Plaintiff Clarcor also managed the employee benefit programs for its subsidiaries, including
pension plans, 401(k) plans, and health insurance plans. The benefit plans available to the
subsidiaries were the same. Although the subsidiaries had separate human resources and
information technology departments, plaintiff Clarcor’s corresponding departments provided
services to the subsidiaries. Plaintiff Clarcor’s legal department also performed internal legal
services for the subsidiaries.
¶ 15 The subsidiaries did not have to receive approval from plaintiff Clarcor for noncapital
expenditures, such as inventory or raw materials. However, any capital expenditures over
$25,000 by a subsidiary required the approval of plaintiff Clarcor’s chief financial officer.
Any expenditures over $250,000 required the approval of plaintiff Clarcor’s chief executive
officer; and expenditures over $4 million required the approval of plaintiff Clarcor’s board
of directors. Every year, each subsidiary submitted a budget and operating plan to plaintiff
Clarcor for its approval, and plaintiff Clarcor reviewed the subsidiary’s adherence to that
budget on a monthly, quarterly and annual basis. Plaintiff Clarcor also performed an audit
every year of each subsidiary to ensure compliance with financial reporting requirements.
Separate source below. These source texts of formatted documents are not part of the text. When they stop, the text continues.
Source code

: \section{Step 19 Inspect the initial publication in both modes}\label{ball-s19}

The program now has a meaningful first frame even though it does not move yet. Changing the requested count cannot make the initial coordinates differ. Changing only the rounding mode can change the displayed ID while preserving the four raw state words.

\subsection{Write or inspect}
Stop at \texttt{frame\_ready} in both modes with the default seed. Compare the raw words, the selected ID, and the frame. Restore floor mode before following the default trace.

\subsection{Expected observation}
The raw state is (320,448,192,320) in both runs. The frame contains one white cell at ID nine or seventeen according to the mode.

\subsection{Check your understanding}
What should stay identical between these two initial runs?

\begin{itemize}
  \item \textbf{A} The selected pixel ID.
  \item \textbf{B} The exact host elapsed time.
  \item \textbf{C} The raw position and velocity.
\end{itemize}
¶ 16 All cash generated by each subsidiary was “swept” away from the subsidiary and into an
account controlled by plaintiff Clarcor. Gary Weaver, plaintiff Clarcor’s vice president for
taxation, testified before the administrative law judge, explaining how these “sweeps”
worked on a daily basis. The subsidiaries did not receive interest income from cash
transferred as a result of these daily sweeps. From this common cash account, plaintiff
Clarcor allocated funds as needed to any of its subsidiaries, to meet their particular operating
needs. These cash transfers were recorded as credits and debits on an “intercompany payable
account.” At the end of the year, the value of the sweeps to plaintiff Clarcor, minus any
transfers back to the subsidiaries to meet operating costs, was reported for tax purposes as
a dividend from the subsidiaries to plaintiff Clarcor.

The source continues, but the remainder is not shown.